Bashir Yamini

No. 84, 18, 10
- Position: Wide receiver

Personal information
- Born: September 10, 1977 (age 48) Dolton, Illinois
- Height: 6 ft 3 in (1.91 m)
- Weight: 190 lb (86 kg)

Career information
- High school: Dolton (IL) Thornridge
- College: Iowa
- NFL draft: 2000: undrafted

Career history
- Denver Broncos (2000)*; Tennessee Titans (2000); Dallas Cowboys (2001); Carolina Panthers (2002–2003)*; Ottawa Renegades (2004-2005);
- * Offseason and/or practice squad member only
- Stats at Pro Football Reference

= Bashir Yamini =

American gridiron football player (born 1977)

Bashir Jihad Yamini (born September 10, 1977) is an American former football wide receiver. He played for the Tennessee Titans in 2000.

==Biography==
Yamini was an accomplished track and field athlete at the University of Iowa from 1996-1999. Competing for the Iowa Hawkeyes track and field team, Yamini won the 1998 long jump at the NCAA Division I Indoor Track and Field Championships with a jump of 7.93 meters. He played football for the Hawkeyes from 1997-1999. He didn’t make a catch in 1997. In the 1998 season, he finished the year with 31 receptions for 317 yards and no touchdowns. In the 1999 season, he finished with 26 receptions for 348 yards and one touchdown.

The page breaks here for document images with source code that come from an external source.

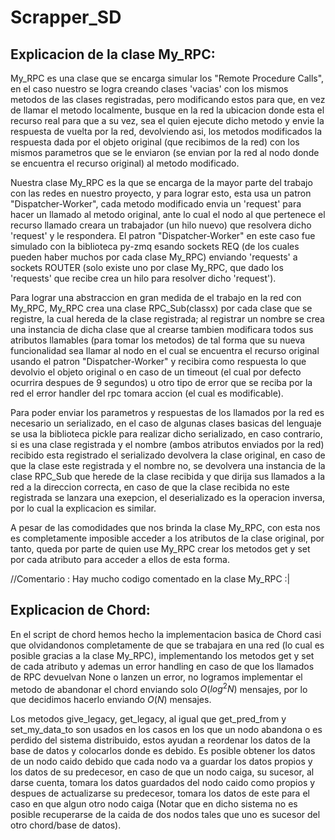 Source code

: # Scrapper_SD

## Explicacion de la clase My_RPC:

My_RPC es una clase que se encarga simular los "Remote Procedure Calls", en el caso nuestro se logra creando clases 'vacias' con los mismos metodos de las clases registradas, pero modificando estos para que, en vez de llamar el metodo localmente, busque en la red la ubicacion donde esta el recurso real para que a su vez, sea el quien ejecute dicho metodo y envie la respuesta de vuelta por la red, devolviendo asi, los metodos modificados la respuesta dada por el objeto original (que recibimos de la red) con los mismos parametros que se le enviaron (se envian por la red al nodo donde se encuentra el recurso original) al metodo modificado.

Nuestra clase My_RPC es la que se encarga de la mayor parte del trabajo con las redes en nuestro proyecto, y para lograr esto, esta usa un patron "Dispatcher-Worker", cada metodo modificado envia un 'request' para hacer un llamado al metodo original, ante lo cual el nodo al que pertenece el recurso llamado creara un trabajador (un hilo nuevo) que resolvera dicho 'request' y le respondera. El patron "Dispatcher-Worker" en este caso fue simulado con la biblioteca py-zmq esando sockets REQ (de los cuales pueden haber muchos por cada clase My_RPC) enviando 'requests' a sockets ROUTER (solo existe uno por clase My_RPC, que dado los 'requests' que recibe crea un hilo para resolver dicho 'request').

Para lograr una abstraccion en gran medida de el trabajo en la red con My_RPC, My_RPC crea una clase RPC_Sub(classx) por cada clase que se registre, la cual hereda de la clase registrada; al registrar un nombre se crea una instancia de dicha clase que al crearse tambien modificara todos sus atributos llamables (para tomar los metodos) de tal forma que su nueva funcionalidad sea llamar al nodo en el cual se encuentra el recurso original usando el patron "Dispatcher-Worker" y recibira como respuesta lo que devolvio el objeto original o en caso de un timeout (el cual por defecto ocurrira despues de 9 segundos) u otro tipo de error que se reciba por la red el error handler del rpc tomara accion (el cual es modificable).

Para poder enviar los parametros y respuestas de los llamados por la red es necesario un serializado, en el caso de algunas clases basicas del lenguaje se usa la biblioteca pickle para realizar dicho serializado, en caso contrario, si es una clase registrada y el nombre (ambos atributos enviados por la red) recibido esta registrado el serializado devolvera la clase original, en caso de que la clase este registrada y el nombre no, se devolvera una instancia de la clase RPC_Sub que herede de la clase recibida y que dirija sus llamados a la red a la direccion correcta, en caso de que la clase recibida no este registrada se lanzara una exepcion, el deserializado es la operacion inversa, por lo cual la explicacion es similar.

A pesar de las comodidades que nos brinda la clase My_RPC, con esta nos es completamente imposible acceder a los atributos de la clase original, por tanto, queda por parte de quien use My_RPC crear los metodos get y set por cada atributo para acceder a ellos de esta forma.

//Comentario : Hay mucho codigo comentado en la clase My_RPC :|

## Explicacion de Chord:

En el script de chord hemos hecho la implementacion basica de Chord casi que olvidandonos completamente de que se trabajara en una red (lo cual es posible gracias a la clase My_RPC), implementando los metodos get y set de cada atributo y ademas un error handling en caso de que los llamados de RPC devuelvan None o lanzen un error, no logramos implementar el metodo de abandonar el chord enviando solo $O(log^2N)$ mensajes, por lo que decidimos hacerlo enviando $O(N)$ mensajes.

Los metodos give_legacy, get_legacy, al igual que get_pred_from y set_my_data_to son usados en los casos en los que un nodo abandona o es perdido del sistema distribuido, estos ayudan a reordenar los datos de la base de datos y colocarlos donde es debido. Es posible obtener los datos de un nodo caido debido que cada nodo va a guardar los datos propios y los datos de su predecesor, en caso de que un nodo caiga, su sucesor, al darse cuenta, tomara los datos guardados del nodo caido como propios y despues de actualizarse su predecesor, tomara los datos de este para el caso en que algun otro nodo caiga (Notar que en dicho sistema no es posible recuperarse de la caida de dos nodos tales que uno es sucesor del otro chord/base de datos).
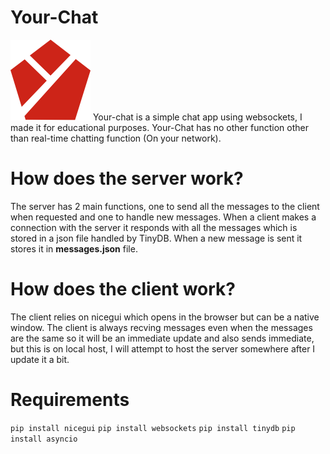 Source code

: # Your-Chat
<img src="https://raw.githubusercontent.com/NewDevOrgin/your-chat/main/Your-Chat.png" width="128"/> 
Your-chat is a simple chat app using websockets, I made it for educational purposes. Your-Chat has no other function other than real-time chatting function (On your network).

# How does the server work?
The server has 2 main functions, one to send all the messages to the client when requested and one to handle new messages. When a client makes a connection with the server it responds with all the messages which is stored in a json file handled by TinyDB. When a new message is sent it stores it in **messages.json** file.

# How does the client work?
The client relies on nicegui which opens in the browser but can be a native window. The client is always recving messages even when the messages are the same so it will be an immediate update and also sends immediate, but this is on local host, I will attempt to host the server somewhere after I update it a bit.

# Requirements
`pip install nicegui`
`pip install websockets`
`pip install tinydb`
`pip install asyncio`
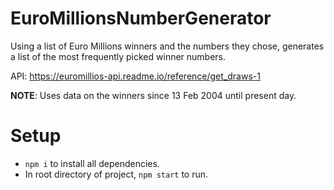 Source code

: # EuroMillionsNumberGenerator
Using a list of Euro Millions winners and the numbers they chose, generates a list of the most frequently picked winner numbers.

API: https://euromillios-api.readme.io/reference/get_draws-1

**NOTE**: Uses data on the winners since 13 Feb 2004 until present day.

# Setup
- `npm i` to install all dependencies.
- In root directory of project, `npm start` to run.
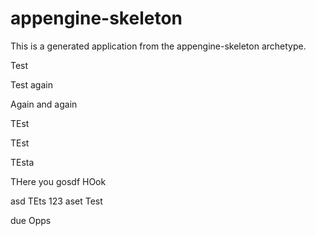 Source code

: appengine-skeleton
=============================

This is a generated application from the appengine-skeleton archetype.

Test

Test again

Again and again

TEst

TEst

TEsta

THere you gosdf
HOok

asd
TEts
123
aset
Test


due
Opps
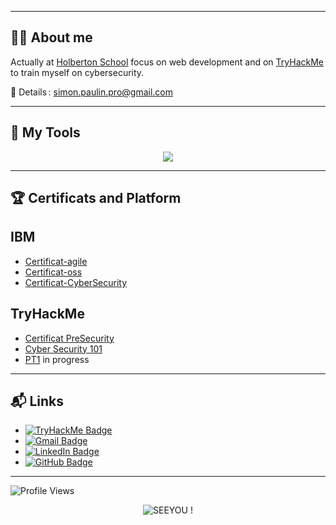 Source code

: 
---

## 👨‍💻 About me

Actually at [Holberton School](https://www.holbertonschool.com/) focus on web development and on [TryHackMe](https://tryhackme.com) to train myself on cybersecurity.  


📧 Details : [simon.paulin.pro@gmail.com](mailto:simon.paulin.pro@gmail.com)  

---

## 🧰 My Tools

<p align="center">
  <img src="https://skillicons.dev/icons?i=c,python,bash,linux,git,github,css,windows,kali,html,docker,javascript" />
</p>



---

## 🏆 Certificats and Platform

## IBM
- [Certificat-agile](https://github.com/user-attachments/files/20775891/certificate-agile.pdf)
- [Certificat-oss](https://github.com/user-attachments/files/20775905/certificate-oss.pdf)
- [Certificat-CyberSecurity](https://github.com/Simon-Paulin/holbertonschool-france-certificates-ibm/blob/main/certificates-trimester-3/IBM_certification_cyber_fundamutal.pdf)




## **TryHackMe**
- [Certificat PreSecurity](https://github.com/user-attachments/files/20775728/Pre_Security_Certificat.pdf)
- [Cyber Security 101](https://github.com/Simon-Paulin/CyberSecurity_Certificate/blob/main/images/THM-cyber_101.pdf)
- [PT1](https://tryhackme.com/certification/junior-penetration-tester) in progress
---

## 📬 Links

- [![TryHackMe Badge](https://img.shields.io/badge/-TryHackme-c14438?style=flat&logo=Tryhackme&logoColor=white)](https://tryhackme.com/p/ClassicCharizard)  
- [![Gmail Badge](https://img.shields.io/badge/-simon.paulin.pro@gmail.com-c14438?style=flat&logo=Gmail&logoColor=white)](mailto:simon.paulin.pro@gmail.com)
- [![LinkedIn Badge](https://img.shields.io/badge/-LinkedIn-blue?style=flat&logo=Linkedin&logoColor=white)](https://www.linkedin.com/in/simon-paulin-346104366/)
- [![GitHub Badge](https://img.shields.io/badge/-Simon--Paulin-181717?style=flat&logo=github&logoColor=white)](https://github.com/Simon-Paulin)

---
![Profile Views](https://komarev.com/ghpvc/?username=Simon-Paulin&color=blue)

<p align="center">
  <img src="https://readme-typing-svg.demolab.com?font=Fira+Code&size=24&pause=500&color=E7C07F&center=true&vCenter=true&width=700&lines=THANK+YOU+!" alt="SEEYOU !" />
</p>
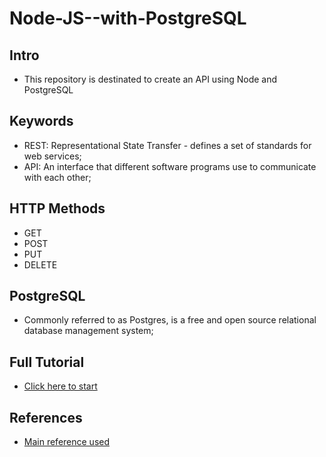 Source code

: # Node-JS--with-PostgreSQL

## Intro
- This repository is destinated to create an API using Node and PostgreSQL

## Keywords
- REST: Representational State Transfer - defines a set of standards for web services;
- API: An interface that different software programs use to communicate with each other;

## HTTP Methods
- GET
- POST
- PUT
- DELETE

## PostgreSQL
- Commonly referred to as Postgres, is a free and open source relational database management system;

## Full Tutorial
- [Click here to start](https://github.com/jvlessa/Node-JS--with-PostgreSQL/wiki/Full-Tutorial)

## References
- [Main reference used](https://blog.logrocket.com/setting-up-a-restful-api-with-node-js-and-postgresql-d96d6fc892d8/)
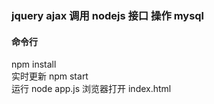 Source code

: ### jquery ajax 调用 nodejs 接口 操作 mysql

#### 命令行

npm install  
实时更新 npm start  
运行 node app.js
浏览器打开 index.html
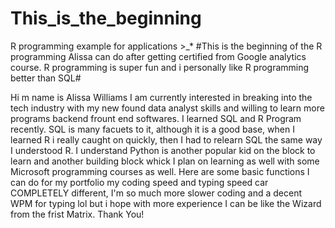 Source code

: # This_is_the_beginning
R programming example for applications >_*
 #This is the beginning of the R programming Alissa can do after getting certified from Google analytics course. R programming is super fun and i personally like R programming better than SQL#
 
 Hi m name is Alissa Williams I am currently interested in breaking into the tech industry with my new found data analyst skills and willing to learn more programs backend frount end softwares.
 I learned SQL and R Program recently. SQL is many facuets to it, although it is a good base, when I learned R i really caught on quickly, then I had to relearn SQL the same way I understood R. I understand Python is another popular kid on the block to learn and another building block whick I plan on learning as well with some Microsoft programming courses as well.
 Here are some basic functions I can do for my portfolio my coding speed and typing speed car COMPLETELY different, I'm so much more slower coding and a decent WPM for typing lol but i hope with more experience I can be like the Wizard from the frist Matrix.
 Thank You!
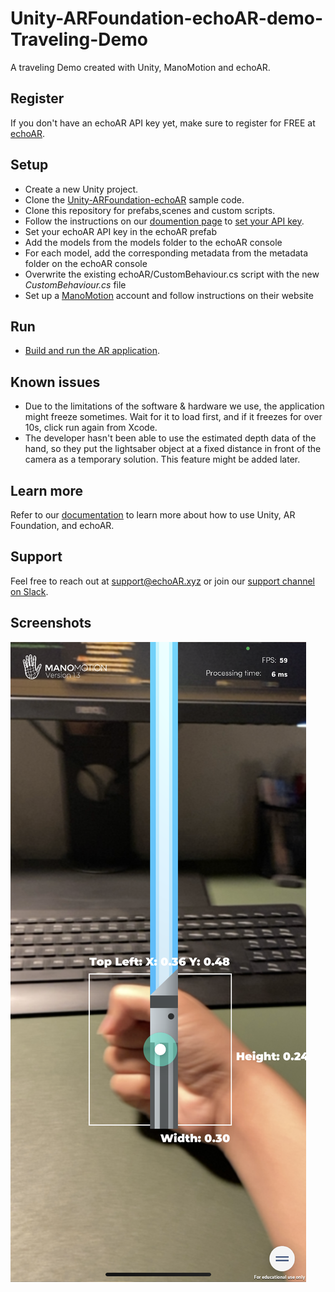 # Unity-ARFoundation-echoAR-demo-Traveling-Demo
A traveling Demo created with Unity, ManoMotion and echoAR.

## Register
If you don't have an echoAR API key yet, make sure to register for FREE at [echoAR](https://console.echoar.xyz/#/auth/register).

## Setup
* Create a new Unity project.
* Clone the [Unity-ARFoundation-echoAR](https://github.com/echoARxyz/Unity-ARFoundation-echoAR) sample code.
* Clone this repository for prefabs,scenes and custom scripts.
* Follow the instructions on our [doumention page](https://docs.echoar.xyz/unity/adding-ar-capabilities) to [set your API key](https://docs.echoar.xyz/unity/adding-ar-capabilities#3-set-you-api-key).
* Set your echoAR API key in the echoAR prefab
* Add the models from the models folder to the echoAR console
* For each model, add the corresponding metadata from the metadata folder on the echoAR console
* Overwrite the existing echoAR/CustomBehaviour.cs script with the new _CustomBehaviour.cs_ file
* Set up a [ManoMotion](https://www.manomotion.com) account and follow instructions on their website

## Run
* [Build and run the AR application](https://docs.echoar.xyz/unity/adding-ar-capabilities#4-build-and-run-the-ar-application).

## Known issues
* Due to the limitations of the software & hardware we use, the application might freeze sometimes. Wait for it to load first, and if it freezes for over 10s, click run again from Xcode.
* The developer hasn't been able to use the estimated depth data of the hand, so they put the lightsaber object at a fixed distance in front of the camera as a temporary solution. This feature might be added later.

## Learn more
Refer to our [documentation](https://docs.echoar.xyz/unity/) to learn more about how to use Unity, AR Foundation, and echoAR.

## Support
Feel free to reach out at [support@echoAR.xyz](mailto:support@echoAR.xyz) or join our [support channel on Slack](https://join.slack.com/t/echoar/shared_invite/enQtNTg4NjI5NjM3OTc1LWU1M2M2MTNlNTM3NGY1YTUxYmY3ZDNjNTc3YjA5M2QyNGZiOTgzMjVmZWZmZmFjNGJjYTcxZjhhNzk3YjNhNjE). 

## Screenshots
![alt text](./Screenshots/screenshot.PNG)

Yamini was signed on April 17, 2000, by the Denver Broncos after going undrafted in the 2000 NFL draft. He was waived by the Broncos and then acquired by the Tennessee Titans on August 29, 2000. He only appeared in six games that season, and wasn’t a starter. He was targeted once throughout the season. He also played for the Dallas Cowboys and the Carolina Panthers, but never in a regular season game for either team. He had a brief stint with the Ottawa Renegades in 2004 and was signed again on February 10, 2005. He was released by the Renegades as a part of their final roster cuts on June 18, 2005.